Each record below needs to be written out exactly as it reads.

++++ SUPPLIED ENTRIES ++++

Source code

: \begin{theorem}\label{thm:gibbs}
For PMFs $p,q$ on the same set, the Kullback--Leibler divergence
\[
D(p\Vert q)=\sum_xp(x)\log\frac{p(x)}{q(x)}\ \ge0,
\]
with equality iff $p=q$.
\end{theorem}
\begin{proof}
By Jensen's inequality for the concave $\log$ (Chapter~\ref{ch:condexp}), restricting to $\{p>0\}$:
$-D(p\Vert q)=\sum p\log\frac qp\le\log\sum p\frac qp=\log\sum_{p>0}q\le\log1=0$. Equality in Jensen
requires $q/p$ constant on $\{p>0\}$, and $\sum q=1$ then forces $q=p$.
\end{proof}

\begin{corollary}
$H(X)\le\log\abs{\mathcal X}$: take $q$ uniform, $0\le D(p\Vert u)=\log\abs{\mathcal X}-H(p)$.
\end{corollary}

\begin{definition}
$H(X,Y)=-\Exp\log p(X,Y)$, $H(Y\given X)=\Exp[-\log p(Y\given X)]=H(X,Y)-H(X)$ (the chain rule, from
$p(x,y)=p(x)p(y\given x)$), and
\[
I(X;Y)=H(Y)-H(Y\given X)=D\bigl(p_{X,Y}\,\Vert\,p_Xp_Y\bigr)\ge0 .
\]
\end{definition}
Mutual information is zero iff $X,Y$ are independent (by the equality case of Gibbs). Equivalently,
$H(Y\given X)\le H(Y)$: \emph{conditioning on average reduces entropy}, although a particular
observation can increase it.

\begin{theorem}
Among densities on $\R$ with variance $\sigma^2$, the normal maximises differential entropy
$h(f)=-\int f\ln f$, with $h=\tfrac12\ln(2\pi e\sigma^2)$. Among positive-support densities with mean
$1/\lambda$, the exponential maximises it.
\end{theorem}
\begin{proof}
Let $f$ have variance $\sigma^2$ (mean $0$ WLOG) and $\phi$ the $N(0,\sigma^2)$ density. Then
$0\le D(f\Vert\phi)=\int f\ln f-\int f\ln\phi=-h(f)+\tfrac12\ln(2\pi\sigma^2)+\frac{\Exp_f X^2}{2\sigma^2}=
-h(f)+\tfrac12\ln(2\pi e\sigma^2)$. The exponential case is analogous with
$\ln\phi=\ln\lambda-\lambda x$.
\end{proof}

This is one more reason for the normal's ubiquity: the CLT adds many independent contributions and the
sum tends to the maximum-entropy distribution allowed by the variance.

++++

> [FINAL ANSWER]
Source code

: \begin{theorem}\label{thm:gibbs}
For PMFs $p,q$ on the same set, the Kullback--Leibler divergence
\[
D(p\Vert q)=\sum_xp(x)\log\frac{p(x)}{q(x)}\ \ge0,
\]
with equality iff $p=q$.
\end{theorem}
\begin{proof}
By Jensen's inequality for the concave $\log$ (Chapter~\ref{ch:condexp}), restricting to $\{p>0\}$:
$-D(p\Vert q)=\sum p\log\frac qp\le\log\sum p\frac qp=\log\sum_{p>0}q\le\log1=0$. Equality in Jensen
requires $q/p$ constant on $\{p>0\}$, and $\sum q=1$ then forces $q=p$.
\end{proof}

\begin{corollary}
$H(X)\le\log\abs{\mathcal X}$: take $q$ uniform, $0\le D(p\Vert u)=\log\abs{\mathcal X}-H(p)$.
\end{corollary}

\begin{definition}
$H(X,Y)=-\Exp\log p(X,Y)$, $H(Y\given X)=\Exp[-\log p(Y\given X)]=H(X,Y)-H(X)$ (the chain rule, from
$p(x,y)=p(x)p(y\given x)$), and
\[
I(X;Y)=H(Y)-H(Y\given X)=D\bigl(p_{X,Y}\,\Vert\,p_Xp_Y\bigr)\ge0 .
\]
\end{definition}
Mutual information is zero iff $X,Y$ are independent (by the equality case of Gibbs). Equivalently,
$H(Y\given X)\le H(Y)$: \emph{conditioning on average reduces entropy}, although a particular
observation can increase it.

\begin{theorem}
Among densities on $\R$ with variance $\sigma^2$, the normal maximises differential entropy
$h(f)=-\int f\ln f$, with $h=\tfrac12\ln(2\pi e\sigma^2)$. Among positive-support densities with mean
$1/\lambda$, the exponential maximises it.
\end{theorem}
\begin{proof}
Let $f$ have variance $\sigma^2$ (mean $0$ WLOG) and $\phi$ the $N(0,\sigma^2)$ density. Then
$0\le D(f\Vert\phi)=\int f\ln f-\int f\ln\phi=-h(f)+\tfrac12\ln(2\pi\sigma^2)+\frac{\Exp_f X^2}{2\sigma^2}=
-h(f)+\tfrac12\ln(2\pi e\sigma^2)$. The exponential case is analogous with
$\ln\phi=\ln\lambda-\lambda x$.
\end{proof}

This is one more reason for the normal's ubiquity: the CLT adds many independent contributions and the
sum tends to the maximum-entropy distribution allowed by the variance.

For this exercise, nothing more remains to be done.